Witam.
Od dwóch dni z rana po odpaleniu z pod maski dobiega "cykanie" które ustaje po kilku sekunach.
Wzrosło też spalanie oleju(Maxlife, niecałe 2 tyś po wymianie) z 0.5/1000 do 0.4/150 (z 3/4 miarki do połowy)
Panewki :confused:
Printable View
Witam.
Od dwóch dni z rana po odpaleniu z pod maski dobiega "cykanie" które ustaje po kilku sekunach.
Wzrosło też spalanie oleju(Maxlife, niecałe 2 tyś po wymianie) z 0.5/1000 do 0.4/150 (z 3/4 miarki do połowy)
Panewki :confused:
Niestety czas na remont silnika
Załamka... 108tyś przebiegu (autentyczny, zalewany na czas dobrym olejem) i takie coś :-(
Góra ? dół?
Na jakie koszty mam się przygotować tak +/- ?
Masz rację, ale to i tak stanowczo za dużo.
Zaraz po wymianie oleju zazwyczaj tak jest że po krótkim czasie trzeba uzupełnić olej . Może to cykanie od wariatora ?
Kontroluje olej na bierząco, po wymianie było wszystko OK przez około 1700km (dolałem coś około 0.5/1000 ) W ciągu dwóch ostatnich dni po całonocnym postoju jak odpaliłem usłyszałem to cykanie które ustało po kilku sekundach.Dzień wcześniej sprawdzałem stan oleju i dolałem do 3/4 podziałki W ciągu dnia jak jeżdze nie słychać tego cykania przy zapalaniu. Sprawdziłem poziom oleju przez około 150km ubyło z 3/4 do niecałej 1/2 podziałki czyli prawie tyle co wcześniej przez 1000km
Na pewno panewki nie maja nic wspólnego z paleniem oleju , Może z tym olejem jest coś nie teges?a może jakiś wyciek ?
Valvoline Maxlife... wcześniej dolewałem z butelki którą kupiłem w sklepie przy wymianie (4L + 1L, nie było butelek 5L), dolewka z przed wystąpienia cykania i nadmiernego spalania oleju była z oleju zakupionego w internecie (butelka 5l) Wycieku raczej nie ma (sprawdze dokładnie jutro) podłoga w garażu jest sucha.
Właśnie miałem założyć podobny temat, mnie także dotyczy to cykanie (chyba) zaworów przez ok. 20-30 sekund po starcie. Zużycie oleju w normie.
Nie jestem pewien, ale zaczęło się to po zmianie oleju w norauto (olej castrol 10w40, to juz 3 wymiana na ten sam olej).
Wracając, do tego cykania, to mnie to trochę zaczyna nie pokoić ;(
Możecie nagrać, kierować kamerę na rozrząd i później na pokrywę (mikrofon ładnie zbiera) ?
Może wariat wam klekocze ?
Cze,mam pytanko a popychacze to hydrauliczne czy manuale w waszych silnikach.?
Wariator wymieniałem 15kkm temu.
Dźwięk wydobywa się z pod pokrywy silnika, ale ciężko stwierdzić, czy bliżej wariatora, czy raczej z drugiej strony.
---------- Post dodany o godzinie 09:03 ---------- Poprzedzający go post został napisany o godzinie 09:01 ----------
hydrauliczne
Witaj,ja bym obstawiał wtedy popychacze ,może coś z olejem nie tak .pozdr
hmm... to chyba wina oleju... na bagnecie oleju widać małe bąbelki, z tego co wiem dzieje się tak jak się zmiesza oleje o różnych specyfikacjach.

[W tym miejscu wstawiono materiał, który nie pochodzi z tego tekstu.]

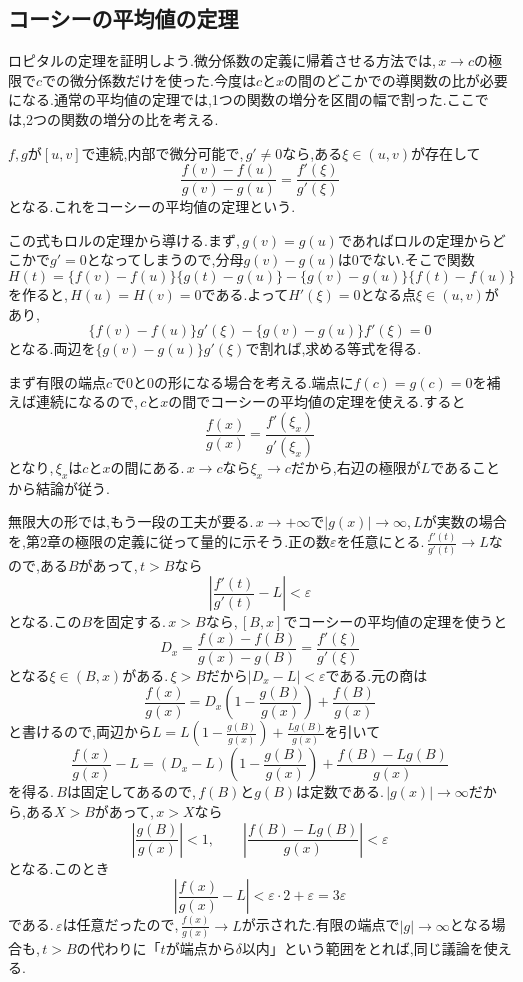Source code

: \subsection{コーシーの平均値の定理}

ロピタルの定理を証明しよう.微分係数の定義に帰着させる方法では,\,$x\to c$の極限で$c$での微分係数だけを使った.今度は$c$と$x$の間のどこかでの導関数の比が必要になる.通常の平均値の定理では,1つの関数の増分を区間の幅で割った.ここでは,2つの関数の増分の比を考える.

$f,g$が$[u,v]$で連続,内部で微分可能で,\,$g'\ne0$なら,ある$\xi\in(u,v)$が存在して
\[
 \frac{f(v)-f(u)}{g(v)-g(u)}=\frac{f'(\xi)}{g'(\xi)}
\]
となる.これをコーシーの平均値の定理という.

この式もロルの定理から導ける.まず,\,$g(v)=g(u)$であればロルの定理からどこかで$g'=0$となってしまうので,分母$g(v)-g(u)$は$0$でない.そこで関数
\[
 H(t)=\{f(v)-f(u)\}\{g(t)-g(u)\}
      -\{g(v)-g(u)\}\{f(t)-f(u)\}
\]
を作ると,\,$H(u)=H(v)=0$である.よって$H'(\xi)=0$となる点$\xi\in(u,v)$があり,
\[
 \{f(v)-f(u)\}g'(\xi)-\{g(v)-g(u)\}f'(\xi)=0
\]
となる.両辺を$\{g(v)-g(u)\}g'(\xi)$で割れば,求める等式を得る.

まず有限の端点$c$で$0$と$0$の形になる場合を考える.端点に$f(c)=g(c)=0$を補えば連続になるので,\,$c$と$x$の間でコーシーの平均値の定理を使える.すると
\[
 \frac{f(x)}{g(x)}=\frac{f'(\xi_x)}{g'(\xi_x)}
\]
となり,\,$\xi_x$は$c$と$x$の間にある.\,$x\to c$なら$\xi_x\to c$だから,右辺の極限が$L$であることから結論が従う.

無限大の形では,もう一段の工夫が要る.\,$x\to+\infty$で$|g(x)|\to\infty$,\,$L$が実数の場合を,第2章の極限の定義に従って量的に示そう.正の数$\varepsilon$を任意にとる.\,$\frac{f'(t)}{g'(t)}\to L$なので,ある$B$があって,\,$t>B$なら
\[
 \left|\frac{f'(t)}{g'(t)}-L\right|<\varepsilon
\]
となる.この$B$を固定する.\,$x>B$なら,\,$[B,x]$でコーシーの平均値の定理を使うと
\[
 D_x=\frac{f(x)-f(B)}{g(x)-g(B)}=\frac{f'(\xi)}{g'(\xi)}
\]
となる$\xi\in(B,x)$がある.\,$\xi>B$だから$|D_x-L|<\varepsilon$である.元の商は
\[
 \frac{f(x)}{g(x)}
 =D_x\left(1-\frac{g(B)}{g(x)}\right)+\frac{f(B)}{g(x)}
\]
と書けるので,両辺から$L=L\left(1-\frac{g(B)}{g(x)}\right)+\frac{Lg(B)}{g(x)}$を引いて
\[
 \frac{f(x)}{g(x)}-L
 =(D_x-L)\left(1-\frac{g(B)}{g(x)}\right)+\frac{f(B)-Lg(B)}{g(x)}
\]
を得る.\,$B$は固定してあるので,\,$f(B)$と$g(B)$は定数である.\,$|g(x)|\to\infty$だから,ある$X>B$があって,\,$x>X$なら
\[
 \left|\frac{g(B)}{g(x)}\right|<1,\qquad
 \left|\frac{f(B)-Lg(B)}{g(x)}\right|<\varepsilon
\]
となる.このとき
\[
 \left|\frac{f(x)}{g(x)}-L\right|
 <\varepsilon\cdot2+\varepsilon=3\varepsilon
\]
である.\,$\varepsilon$は任意だったので,\,$\frac{f(x)}{g(x)}\to L$が示された.有限の端点で$|g|\to\infty$となる場合も,\,$t>B$の代わりに「$t$が端点から$\delta$以内」という範囲をとれば,同じ議論を使える.

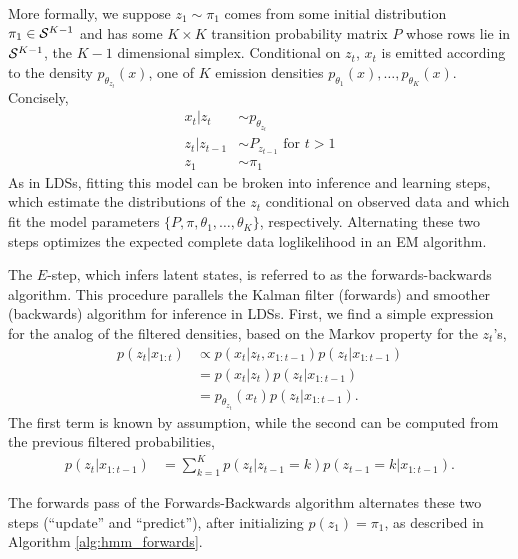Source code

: \documentclass[14pt]{extarticle}
\begin{document}
More formally, we suppose $z_{1} \sim \pi_{1}$ comes from some initial
distribution $\pi_{1} \in \mathcal{S}^{K - 1}$ and has some $K \times K$ transition
probability matrix $P$ whose rows lie in $\mathcal{S}^{K - 1}$, the $K - 1$
dimensional simplex. Conditional on $z_{t}$, $x_{t}$ is emitted according to the
density $p_{\theta_{z_{t}}}\left(x\right)$, one of $K$ emission densities
$p_{\theta_{1}}\left(x\right), \dots, p_{\theta_{K}}\left(x\right)$. Concisely,
\begin{align*}
  x_{t} \vert z_{t} &\sim p_{\theta_{z_{t}}} \\
  z_{t} \vert z_{t - 1} &\sim P_{z_{t - 1}} \text{ for } t > 1 \\
  z_{1} &\sim \pi_{1}
\end{align*}
As in LDSs, fitting this model can be broken into inference and learning steps,
which estimate the distributions of the $z_{t}$ conditional on observed data and
which fit the model parameters $\{P, \pi, \theta_{1}, \dots, \theta_{K}\}$,
respectively. Alternating these two steps optimizes the expected complete data
loglikelihood in an EM algorithm.

The $E$-step, which infers latent states, is referred to as the
forwards-backwards algorithm. This procedure parallels the Kalman filter
(forwards) and smoother (backwards) algorithm for inference in LDSs. First, we
find a simple expression for the analog of the filtered densities, based on the
Markov property for the $z_{t}$'s,
\begin{align*}
  p\left(z_{t} \vert x_{1:t}\right) &\propto p\left(x_{t} \vert z_{t}, x_{1:t - 1}\right) p\left(z_{t} \vert x_{1:t - 1}\right) \\
  &= p\left(x_{t} \vert z_{t}\right) p\left(z_{t} \vert x_{1:t - 1}\right) \\
  &= p_{\theta_{z_{t}}}\left(x_{t}\right)p\left(z_{t} \vert x_{1:t - 1}\right).
\end{align*}
The first term is known by assumption, while the second can be computed from the
previous filtered probabilities,
\begin{align*}
  p\left(z_{t} \vert x_{1:t - 1}\right) &= \sum_{k = 1}^{K} p\left(z_{t} \vert z_{t - 1} = k\right)p\left(z_{t - 1} = k \vert x_{1:t - 1} \right).
\end{align*}

The forwards pass of the Forwards-Backwards algorithm alternates these two steps
(``update'' and ``predict''), after initializing $p\left(z_{1}\right) =
\pi_{1}$, as described in Algorithm \ref{alg:hmm_forwards}.
\end{document}
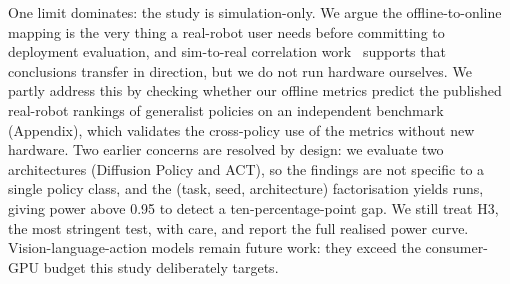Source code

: One limit dominates: the study is simulation-only. We argue the offline-to-online mapping is
the very thing a real-robot user needs before committing to deployment evaluation, and
sim-to-real correlation work~\citep{li2024simpler} supports that conclusions transfer in
direction, but we do not run hardware ourselves. We partly address this by checking whether
our offline metrics predict the published real-robot rankings of generalist policies on an
independent benchmark (Appendix), which validates the cross-policy use of the metrics without
new hardware. Two earlier concerns are resolved by design: we evaluate two architectures
(Diffusion Policy and ACT), so the findings are not specific to a single policy class, and
the (task, seed, architecture) factorisation yields \NRuns{} runs, giving power above 0.95 to
detect a ten-percentage-point gap. We still treat H3, the most stringent test, with care, and
report the full realised power curve. Vision-language-action models remain future work: they
exceed the consumer-GPU budget this study deliberately targets.
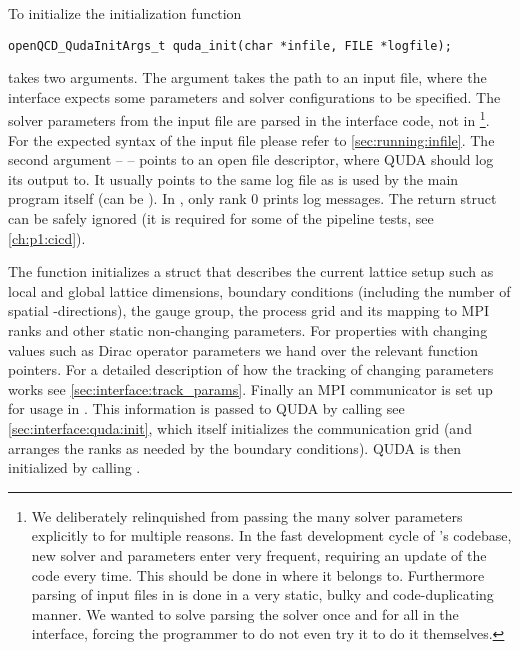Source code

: To initialize \quda the initialization function
\begin{verbatim}
openQCD_QudaInitArgs_t quda_init(char *infile, FILE *logfile);
\end{verbatim}
takes two arguments.
The  argument takes the path to an input file, where the interface expects some parameters and solver configurations to be specified.
The solver parameters from the input file are parsed in the interface code, not in \openqxd\footnote{We deliberately relinquished from passing the many solver parameters explicitly to \quda for multiple reasons. In the fast development cycle of \quda's codebase, new solver and parameters enter very frequent, requiring an update of the code every time. This should be done in \quda where it belongs to. Furthermore parsing of input files in \openqxd is done in a very static, bulky and code-duplicating manner. We wanted to solve parsing the solver once and for all in the interface, forcing the programmer to do not even try it to do it themselves.}.
For the expected syntax of the input file please refer to \cref{sec:running:infile}.
The second argument --  -- points to an open file descriptor, where QUDA should log its output to.
It usually points to the same log file as is used by the main program itself (can be ).
In \quda, only rank \num{0} prints log messages.
The return struct can be safely ignored (it is required for some of the pipeline tests, see \cref{ch:p1:cicd}).

The function initializes a struct that describes the current lattice setup such as
  local and global lattice dimensions,
  boundary conditions (including the number of spatial \Cstar-directions),
  the gauge group,
  the process grid and its mapping to MPI ranks
  and other static non-changing parameters.
For properties with changing values such as Dirac operator parameters we hand over the relevant function pointers.
For a detailed description of how the tracking of changing parameters works see \cref{sec:interface:track_params}.
Finally an MPI communicator is set up for usage in \quda.
This information is passed to QUDA by calling  see \cref{sec:interface:quda:init}, which itself initializes the communication grid (and arranges the ranks as needed by the boundary conditions). QUDA is then initialized by calling .

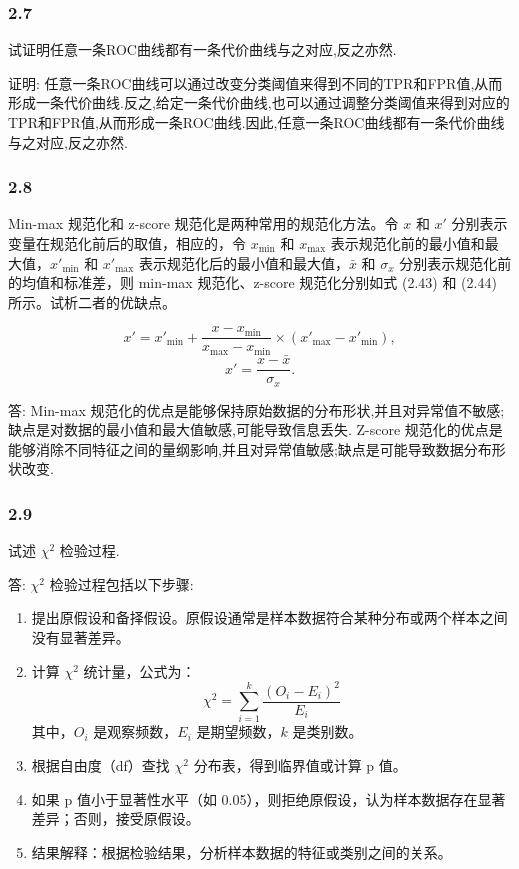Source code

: \subsubsection*{2.7}
试证明任意一条ROC曲线都有一条代价曲线与之对应,反之亦然.

\par 证明: 任意一条ROC曲线可以通过改变分类阈值来得到不同的TPR和FPR值,从而形成一条代价曲线.反之,给定一条代价曲线,也可以通过调整分类阈值来得到对应的TPR和FPR值,从而形成一条ROC曲线.因此,任意一条ROC曲线都有一条代价曲线与之对应,反之亦然.
\subsubsection*{2.8}
Min-max 规范化和 z-score 规范化是两种常用的规范化方法。令 \( x \) 和 \( x' \) 分别表示变量在规范化前后的取值，相应的，令 \( x_{\text{min}} \) 和 \( x_{\text{max}} \) 表示规范化前的最小值和最大值，\( x'_{\text{min}} \) 和 \( x'_{\text{max}} \) 表示规范化后的最小值和最大值，\( \bar{x} \) 和 \( \sigma_x \) 分别表示规范化前的均值和标准差，则 min-max 规范化、z-score 规范化分别如式 (2.43) 和 (2.44) 所示。试析二者的优缺点。

\[
x' = x'_{\text{min}} + \frac{x - x_{\text{min}}}{x_{\text{max}} - x_{\text{min}}} \times (x'_{\text{max}} - x'_{\text{min}}),
\]
\[
x' = \frac{x - \bar{x}}{\sigma_x}.
\]

\par 答: Min-max 规范化的优点是能够保持原始数据的分布形状,并且对异常值不敏感;缺点是对数据的最小值和最大值敏感,可能导致信息丢失. Z-score 规范化的优点是能够消除不同特征之间的量纲影响,并且对异常值敏感;缺点是可能导致数据分布形状改变.
\subsubsection*{2.9}
试述 $\chi^2$ 检验过程.

\par 答: $\chi^2$ 检验过程包括以下步骤:
\begin{enumerate}
    \item 提出原假设和备择假设。原假设通常是样本数据符合某种分布或两个样本之间没有显著差异。
    \item 计算 $\chi^2$ 统计量，公式为：
    \[
    \chi^2 = \sum_{i=1}^{k} \frac{(O_i - E_i)^2}{E_i}
    \]
    其中，$O_i$ 是观察频数，$E_i$ 是期望频数，$k$ 是类别数。
    \item 根据自由度（df）查找 $\chi^2$ 分布表，得到临界值或计算 p 值。
    \item 如果 p 值小于显著性水平（如 0.05），则拒绝原假设，认为样本数据存在显著差异；否则，接受原假设。
    \item 结果解释：根据检验结果，分析样本数据的特征或类别之间的关系。
\end{enumerate}

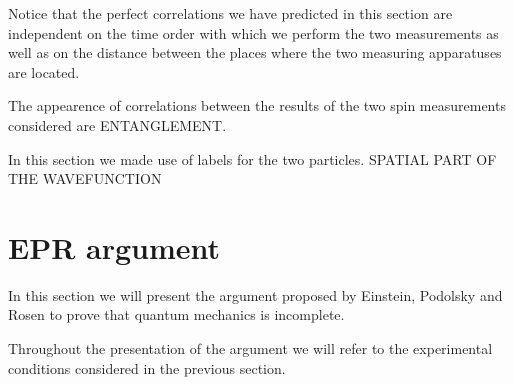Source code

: \begin{observation}
  Notice that the perfect correlations we have predicted in this section are independent on the time order with which we perform the two measurements as well as on the distance between the places where the two measuring apparatuses are located.%
\end{observation}

\begin{observation}
  The appearence of correlations between the results of the two spin measurements considered are ENTANGLEMENT.
\end{observation}

\begin{observation}
  In this section we made use of labels for the two particles.
SPATIAL PART OF THE WAVEFUNCTION
\end{observation}


\section{EPR argument}
In this section we will present the argument proposed by Einstein, Podolsky and Rosen \cite{PhysRev.47.777} to prove that quantum mechanics is incomplete.

\begin{note}
Throughout the presentation of the argument we will refer to the experimental conditions considered in the previous section.
\end{note}

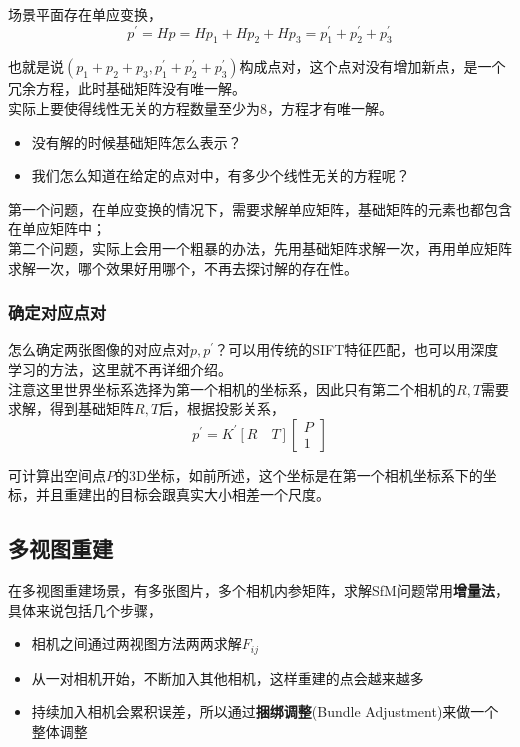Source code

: 		场景平面存在单应变换，
		$$
			p^\prime = Hp = Hp_1 + Hp_2 + Hp_3 = p^\prime_1+p^\prime_2+p^\prime_3
		$$

		也就是说$(p_1 + p_2 + p_3,p^\prime_1+p^\prime_2+p^\prime_3)$构成点对，这个点对没有增加新点，是一个冗余方程，此时基础矩阵没有唯一解。\\

		实际上要使得线性无关的方程数量至少为8，方程才有唯一解。

		\begin{itemize}
			\item 没有解的时候基础矩阵怎么表示？
			\item 我们怎么知道在给定的点对中，有多少个线性无关的方程呢？
		\end{itemize}

		第一个问题，在单应变换的情况下，需要求解单应矩阵，基础矩阵的元素也都包含在单应矩阵中；\\

		第二个问题，实际上会用一个粗暴的办法，先用基础矩阵求解一次，再用单应矩阵求解一次，哪个效果好用哪个，不再去探讨解的存在性。

	\subsubsection*{确定对应点对}
		怎么确定两张图像的对应点对$p,p^{\prime}$？可以用传统的SIFT特征匹配，也可以用深度学习的方法，这里就不再详细介绍。\\

	
	注意这里世界坐标系选择为第一个相机的坐标系，因此只有第二个相机的$R,T$需要求解，得到基础矩阵$R,T$后，根据投影关系，
	$$
		p^{\prime} = K^{\prime}[R\quad T]\begin{bmatrix}
			P\\
			1
		\end{bmatrix}
	$$

	可计算出空间点$P$的3D坐标，如前所述，这个坐标是在第一个相机坐标系下的坐标，并且重建出的目标会跟真实大小相差一个尺度。

	\subsection{多视图重建}
		在多视图重建场景，有多张图片，多个相机内参矩阵，求解SfM问题常用\textbf{增量法}，具体来说包括几个步骤，
	
	\begin{itemize}
		\item 相机之间通过两视图方法两两求解$F_{ij}$
		\item 从一对相机开始，不断加入其他相机，这样重建的点会越来越多
		\item 持续加入相机会累积误差，所以通过\textbf{捆绑调整}(Bundle Adjustment)来做一个整体调整
	\end{itemize}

Wychodzi na to że Maxlife zakupiony w sieci to podróba! :-(
Te małe bąbelki to może być płyn chłodzacy, a to by znaczyło że puściła uszczelka pod głowicą
Płynu chłodniczego nie ubywa, w jego zbiorniczku nie widać plam od oleju, bąbli powietrza też nie zaobserwowałem. Wszystko (cykanie, nadmierne zużycie oleju, a teraz te bąbelki) zaczeło się po dolewce Maxlifa zakupionego w sieci :-(
Już nieraz pokazywali w telewizji różne "fabryki" mieszczące się w garażach, czy szopach, produkujące towary z marnego surowca, albo rozlewnie różnych płynów wątpliwej jakości. Pewnie kupiłeś olej z takiej właśnie fabryki. Ja bym nie ryzykował zakupu oleju z nieznanego zródła.